Traceback (most recent call last):
  File "momi_model.py", line 106, in <module>
    print(model.log_likelihood())
  File "/Library/Frameworks/Python.framework/Versions/3.6/lib/python3.6/site-packages/momi/demo_model.py", line 817, in log_likelihood
    return self._get_surface().log_lik(self._get_x())
  File "/Library/Frameworks/Python.framework/Versions/3.6/lib/python3.6/site-packages/momi/likelihood.py", line 100, in log_lik
    ret = self._log_lik(x, vector=vector)
  File "/Library/Frameworks/Python.framework/Versions/3.6/lib/python3.6/site-packages/momi/likelihood.py", line 123, in _log_lik
    ret = self._get_multinom_loglik(demo, vector=vector) + self._mut_factor(demo, vector=vector)
  File "/Library/Frameworks/Python.framework/Versions/3.6/lib/python3.6/site-packages/momi/likelihood.py", line 161, in _mut_factor
    vector, self.p_missing, self.use_pairwise_diffs)
  File "/Library/Frameworks/Python.framework/Versions/3.6/lib/python3.6/site-packages/momi/likelihood.py", line 437, in _mut_factor
    return _mut_factor_het(sfs, demo, mut_rate, vector, p_missing)
  File "/Library/Frameworks/Python.framework/Versions/3.6/lib/python3.6/site-packages/momi/likelihood.py", line 447, in _mut_factor_het
    sfs.sampled_pops)[sfs.ascertainment_pop])
  File "/Library/Frameworks/Python.framework/Versions/3.6/lib/python3.6/site-packages/momi/compute_sfs.py", line 171, in expected_heterozygosity
    sampled_n=demography.sampled_n)
  File "/Library/Frameworks/Python.framework/Versions/3.6/lib/python3.6/site-packages/momi/data/configurations.py", line 82, in __init__
    raise ValueError("config greater than sampled_n")
ValueError: config greater than sampled_n

I have tried to look at momi/data/configurations.py file and print sampled_n and max_n values right before the comparison.
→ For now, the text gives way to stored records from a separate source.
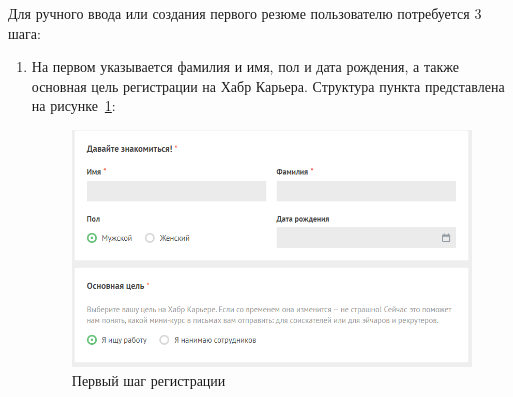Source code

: \documentclass[master, och, pract]{SCWorks}
\begin{document}
Для ручного ввода или создания первого резюме пользователю потребуется 3 шага:
\begin{enumerate}
    \item На первом указывается фамилия и имя, пол и дата рождения, а также основная цель 
    регистрации на Хабр Карьера. Структура пункта представлена на рисунке~\ref{fig:6}:
    \begin{figure}[!ht]
        \centering
        \includegraphics[width=12cm]{images/image15.png}
        \caption{\label{fig:6}%
            Первый шаг регистрации}
    \end{figure}


\end{enumerate}
\end{document}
The result was the following:

# model is built, now evaluate data = momi.Sfs.load("")
# population labels ['Ami', 'Dai', 'Denisova', 'Dinka', 'Han', 'LBK', 'Loschbour', 'MA1', 'Mbuti', 'Neanderthal', 'Russian', 'San', 'Sardinian', 'UstIshim', 'Yoruba']
[4 6 2 4 4 2 2 1 6 2 4 4 4 2 4] 
 [4 6 2 4 4 2 2 1 6 2 4 4 4 2 4]
# data is loaded and set to model, now evaluate model.log_likelihood()
# population labels ('Mbuti', 'LBK', 'Sardinian', 'Loschbour', 'MA1', 'Han', 'UstIshim', 'Neanderthal')
[6 2 4 2 1 4 2 2] 
 [6 2 4 2 1 4 2 2]
# population labels ('Mbuti', 'LBK', 'Sardinian', 'Loschbour', 'MA1', 'Han', 'UstIshim', 'Neanderthal')
[6 2 4 2 1 4 2 2] 
 [2 2 2 2 2 2 2 2]

# Error

I am not sure but maybe this behaviour is connected with sample size of MA1 population? It is the only one with haploid data.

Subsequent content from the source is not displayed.